*** Extracted data ***
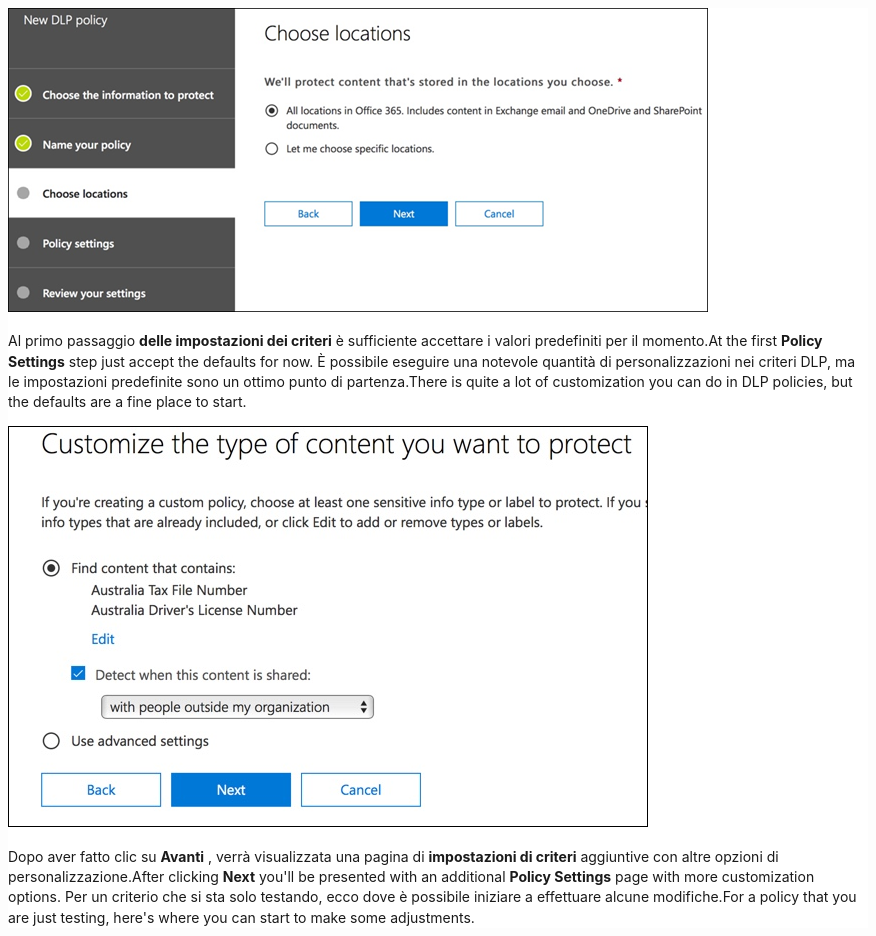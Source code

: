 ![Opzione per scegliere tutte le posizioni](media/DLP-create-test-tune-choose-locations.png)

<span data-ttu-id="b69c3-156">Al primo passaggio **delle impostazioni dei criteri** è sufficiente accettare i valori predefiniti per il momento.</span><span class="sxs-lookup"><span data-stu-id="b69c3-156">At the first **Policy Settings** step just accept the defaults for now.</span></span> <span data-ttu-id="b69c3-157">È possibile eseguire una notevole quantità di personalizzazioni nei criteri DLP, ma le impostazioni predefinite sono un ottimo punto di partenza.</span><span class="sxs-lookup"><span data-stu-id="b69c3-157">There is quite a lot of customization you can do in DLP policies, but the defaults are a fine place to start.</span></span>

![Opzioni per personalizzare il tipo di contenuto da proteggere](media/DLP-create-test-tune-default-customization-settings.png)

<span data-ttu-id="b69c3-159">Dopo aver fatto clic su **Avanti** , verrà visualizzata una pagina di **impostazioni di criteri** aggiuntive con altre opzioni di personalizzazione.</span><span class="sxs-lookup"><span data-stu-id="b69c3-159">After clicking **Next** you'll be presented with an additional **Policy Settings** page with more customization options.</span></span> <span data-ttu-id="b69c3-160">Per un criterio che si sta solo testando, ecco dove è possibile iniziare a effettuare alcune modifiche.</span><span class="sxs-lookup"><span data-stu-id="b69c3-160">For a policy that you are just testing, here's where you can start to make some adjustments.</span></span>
***
**Problem:**
Print all of the records shown above exactly, leaving out each picture.

**Result:**
Source code

: ![Opzione per scegliere tutte le posizioni](media/DLP-create-test-tune-choose-locations.png)

<span data-ttu-id="b69c3-156">Al primo passaggio **delle impostazioni dei criteri** è sufficiente accettare i valori predefiniti per il momento.</span><span class="sxs-lookup"><span data-stu-id="b69c3-156">At the first **Policy Settings** step just accept the defaults for now.</span></span> <span data-ttu-id="b69c3-157">È possibile eseguire una notevole quantità di personalizzazioni nei criteri DLP, ma le impostazioni predefinite sono un ottimo punto di partenza.</span><span class="sxs-lookup"><span data-stu-id="b69c3-157">There is quite a lot of customization you can do in DLP policies, but the defaults are a fine place to start.</span></span>

![Opzioni per personalizzare il tipo di contenuto da proteggere](media/DLP-create-test-tune-default-customization-settings.png)

<span data-ttu-id="b69c3-159">Dopo aver fatto clic su **Avanti** , verrà visualizzata una pagina di **impostazioni di criteri** aggiuntive con altre opzioni di personalizzazione.</span><span class="sxs-lookup"><span data-stu-id="b69c3-159">After clicking **Next** you'll be presented with an additional **Policy Settings** page with more customization options.</span></span> <span data-ttu-id="b69c3-160">Per un criterio che si sta solo testando, ecco dove è possibile iniziare a effettuare alcune modifiche.</span><span class="sxs-lookup"><span data-stu-id="b69c3-160">For a policy that you are just testing, here's where you can start to make some adjustments.</span></span>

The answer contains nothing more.